Items from a data source:
◇ ◇ ◇ ◇ ◇

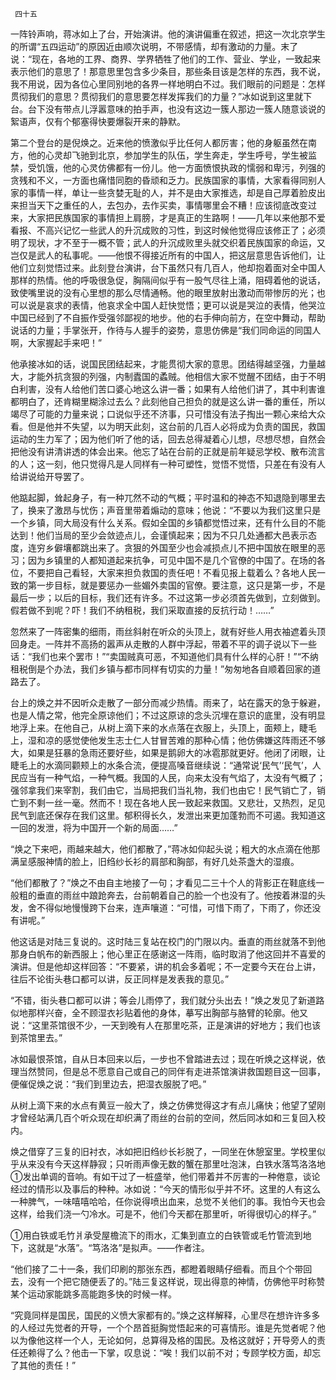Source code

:     四十五 

   一阵铃声响，蒋冰如上了台，开始演讲。他的演讲偏重在叙述，把这一次北京学生的所谓“五四运动”的原因近由顺次说明，不带感情，却有激动的力量。末了说：“现在，各地的工界、商界、学界牺牲了他们的工作、营业、学业，一致起来表示他们的意思了！那意思里包含多少条目，那些条目该是怎样的东西，我不说，我不用说，因为各位心里同别地的各界一样地明白不过。我们眼前的问题是：怎样贯彻我们的意思？贯彻我们的意思要怎样发挥我们的力量？”冰如说到这里就下台。台下没有带点儿浮嚣意味的拍手声，也没有这边一簇人那边一簇人随意谈说的絮语声，仅有个郁塞得快要爆裂开来的静默。 

   第二个登台的是倪焕之。近来他的愤激似乎比任何人都厉害；他的身躯虽然在南方，他的心灵却飞驰到北京，参加学生的队伍，学生奔走，学生呼号，学生被监禁，受饥饿，他的心灵仿佛都有一份儿。他一方面愤恨执政的懦弱和卑污，列强的贪残和不义，一方面也痛惜同胞的昏顽和乏力。民族国家的事情，大家看得同别人家的事情一样，单让一些贪婪无耻的人，并不是由大家推选，却是自己厚着脸皮出来担当天下之重任的人，去包办，去作买卖，事情哪里会不糟！应该彻底改变过来，大家把民族国家的事情担上肩膀，才是真正的生路啊！——几年以来他那不爱看报、不高兴记忆一些武人的升沉成败的习性，到这时候他觉得应该修正了；必须明了现状，才不至于一概不管；武人的升沉成败里头就交织着民族国家的命运，又岂仅是武人的私事呢。——他恨不得接近所有的中国人，把这层意思告诉他们，让他们立刻觉悟过来。此刻登台演讲，台下虽然只有几百人，他却抱着面对全中国人那样的热情。他的呼吸很急促，胸隔间似乎有一股气尽往上涌，阻碍着他的说话，致使嘴里说的没有心里想的那么尽情通畅。他的眼里放射出激动而带惨厉的光；也可以说是哀求的表情，他哀求全中国人赶快觉悟；更可以说是哭泣的表情，他哭泣中国已经到了不自振作受强邻鄙视的地步。他的右手伸向前方，在空中舞动，帮助说话的力量；手掌张开，作待与人握手的姿势，意思仿佛是“我们同命运的同国人啊，大家握起手来吧！” 

   他承接冰如的话，说国民团结起来，才能贯彻大家的意思。团结得越坚强，力量越大，才能外抗贪狠的列强，内制蠹国的蟊贼。他相信大家不觉醒不团结，由于不明白利害，没有人给他们苦口婆心地这么讲一番；如果有人给他们讲了，其中利害谁都明白了，还肯糊里糊涂过去么？此刻他自己担负的就是这么讲一番的重任，所以竭尽了可能的力量来说；口说似乎还不济事，只可惜没有法子掏出一颗心来给大众看。但是他并不失望，以为明天此刻，这台前的几百人必将成为负责的国民，救国运动的生力军了；因为他们听了他的话，回去总得凝着心儿想，尽想尽想，自然会把他没有讲清讲透的体会出来。他忘了站在台前的正就是前年疑忌学校、散布流言的人；这一刻，他只觉得凡是人同样有一种可塑性，觉悟不觉悟，只差在有没有人给讲说给开导罢了。 

   他踮起脚，耸起身子，有一种兀然不动的气概；平时温和的神态不知退隐到哪里去了，换来了激昂与忧伤；声音里带着煽动的意味；他说：“不要以为我们这里只是一个乡镇，同大局没有什么关系。假如全国的乡镇都觉悟过来，还有什么目的不能达到！他们当局的至少会敛迹点儿，会谨慎起来；因为不只几处通都大邑表示态度，连穷乡僻壤都跳出来了。贪狠的外国至少也会减损点儿不把中国放在眼里的恶习；因为乡镇里的人都知道起来抗争，可见中国不是几个官僚的中国了。在场的各位，不要把自己看轻，大家来担负救国的责任吧！不看见报上载着么？各地人民一致的第一步目标，就是要惩办一些媚外卖国的官僚。要注意，这只是第一步，不是最后一步；以后的目标，我们还有许多。不过这第一步必须首先做到，立刻做到。假若做不到呢？吓！我们不纳租税，我们采取直接的反抗行动！……” 

   忽然来了一阵密集的细雨，雨丝斜射在听众的头顶上，就有好些人用衣袖遮着头顶回身走。一阵并不高扬的嚣声从走散的人群中浮起，带着不平的调子说以下一些话：“我们也来个罢市！”“卖国贼真可恶，不知道他们具有什么样的心肝！”“不纳租税倒是个办法，我们乡镇与都市同样有切实的力量！”匆匆地各自顺着回家的道路去了。 

   台上的焕之并不因听众走散了一部分而减少热情。雨来了，站在露天的急于躲避，也是人情之常，他完全原谅他们；不过这原谅的念头沉埋在意识的底里，没有明显地浮上来。在他自己，从树上滴下来的水点落在衣服上，头顶上，面颊上，睫毛上，湿和凉的感觉使他发生志士仁人甘冒苦难的那种心情；他仿佛嫌这阵雨还不够大，如果是狂暴的急雨还要好些，如果是鹅卵大的冰雹那就更好。他闭了闭眼，让睫毛上的水滴同颧颊上的水条合流，便提高嗓音继续说：“通常说‘民气’‘民气’，人民应当有一种气焰，一种气概。我国的人民，向来太没有气焰了，太没有气概了；强邻拿我们来宰割，我们由它，当局把我们当礼物，我们也由它！民气销亡了，销亡到不剩一丝一毫。然而不！现在各地人民一致起来救国。又悲壮，又热烈，足见民气到底还保存在我们这里。郁积得长久，发泄出来更加蓬勃而不可遏。我知道这一回的发泄，将为中国开一个新的局面……” 

   “焕之下来吧，雨越来越大，他们都散了，”蒋冰如仰起头说；粗大的水点滴在他那满呈感服神情的脸上，旧绉纱长衫的肩部和胸部，有好几处茶盏大的湿痕。 

   “他们都散了？”焕之不由自主地接了一句；才看见二三十个人的背影正在鞋底线一般粗的垂直的雨丝中踉跄奔去，台前朝着自己的脸一个也没有了。他按着淋湿的头发，舍不得似地慢慢跨下台来，连声嚷道：“可惜，可惜下雨了，下雨了，你还没有讲呢。” 

   他这话是对陆三复说的。这时陆三复站在校门的门限以内。垂直的雨丝就落不到他那身白帆布的新西服上；他心里正在感谢这一阵雨，临时取消了他这回并不喜爱的演讲。但是他却这样回答：“不要紧，讲的机会多着呢；不一定要今天在台上讲，往后不论街头巷口都可以讲，反正同样是发表我的意见。” 

   “不错，街头巷口都可以讲；等会儿雨停了，我们就分头出去！”焕之发见了新道路似地那样兴奋，全不顾湿衣衫贴着他的身体，摹写出胸部与胳臂的轮廓。他又说：“这里茶馆很不少，一天到晚有人在那里吃茶，正是演讲的好地方；我们也该到茶馆里去。” 

   冰如最恨茶馆，自从日本回来以后，一步也不曾踏进去过；现在听焕之这样说，依理当然赞同，但是总不愿意自己或自己的同伴有走进茶馆演讲救国题目这一回事，便催促焕之说：“我们到里边去，把湿衣服脱了吧。” 

   从树上滴下来的水点有黄豆一般大了，焕之仿佛觉得这才有点儿痛快；他望了望刚才曾经站满几百个听众现在却织满了雨丝的台前的空间，然后同冰如和三复回入校内。 

   焕之借穿了三复的旧衬衣，冰如把旧绉纱长衫脱了，一同坐在休憩室里。学校里似乎从来没有今天这样静寂；只听雨声像无数的蟹在那里吐泡沫，白铁水落笃洛洛地①发出单调的音响。有如干过了一桩盛举，他们带着并不厉害的一种倦意，谈论经过的情形以及事后的种种。冰如说：“今天的情形似乎并不坏。这里的人有这么一种脾气，一味嘻嘻哈哈，任你说得喷出血来，总觉不关他们的事。我怕今天也会这样，给我们浇一勺冷水。可是不，他们今天都在那里听，听得很切心的样子。” 

   ①用白铁或毛竹爿承受屋檐流下的雨水，汇集到直立的白铁管或毛竹管流到地下，这就是“水落”。“笃洛洛”是拟声。——作者注。 

   “他们接了二十一条，我们印刷的那张东西，都瞪着眼睛仔细看。而且个个带回去，没有一个把它随便丢了的。”陆三复这样说，现出得意的神情，仿佛他平时称赞某个运动家能跳多高能跑多快的时候一样。 

   “究竟同样是国民，国民的义愤大家都有的。”焕之这样解释，心里尽在想许许多多的人经过先觉者的开导，一个个昂首挺胸觉悟起来的可喜情形。谁是先觉者呢？他以为像他这样一个人，无论如何，总算得及格的国民。及格这就好；开导旁人的责任还赖得了么？他击一下掌，叹息说：“唉！我们以前不对；专顾学校方面，却忘了其他的责任！”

◇ ◇ ◇ ◇ ◇

### [Task statement]
The line with "从树上滴下来的水点有黄豆一般" marks where to start. Transcribe from there through the final line of the records, exactly and with nothing added.

### [Response to the exercise]
   从树上滴下来的水点有黄豆一般大了，焕之仿佛觉得这才有点儿痛快；他望了望刚才曾经站满几百个听众现在却织满了雨丝的台前的空间，然后同冰如和三复回入校内。 

   焕之借穿了三复的旧衬衣，冰如把旧绉纱长衫脱了，一同坐在休憩室里。学校里似乎从来没有今天这样静寂；只听雨声像无数的蟹在那里吐泡沫，白铁水落笃洛洛地①发出单调的音响。有如干过了一桩盛举，他们带着并不厉害的一种倦意，谈论经过的情形以及事后的种种。冰如说：“今天的情形似乎并不坏。这里的人有这么一种脾气，一味嘻嘻哈哈，任你说得喷出血来，总觉不关他们的事。我怕今天也会这样，给我们浇一勺冷水。可是不，他们今天都在那里听，听得很切心的样子。” 

   ①用白铁或毛竹爿承受屋檐流下的雨水，汇集到直立的白铁管或毛竹管流到地下，这就是“水落”。“笃洛洛”是拟声。——作者注。 

   “他们接了二十一条，我们印刷的那张东西，都瞪着眼睛仔细看。而且个个带回去，没有一个把它随便丢了的。”陆三复这样说，现出得意的神情，仿佛他平时称赞某个运动家能跳多高能跑多快的时候一样。 

   “究竟同样是国民，国民的义愤大家都有的。”焕之这样解释，心里尽在想许许多多的人经过先觉者的开导，一个个昂首挺胸觉悟起来的可喜情形。谁是先觉者呢？他以为像他这样一个人，无论如何，总算得及格的国民。及格这就好；开导旁人的责任还赖得了么？他击一下掌，叹息说：“唉！我们以前不对；专顾学校方面，却忘了其他的责任！”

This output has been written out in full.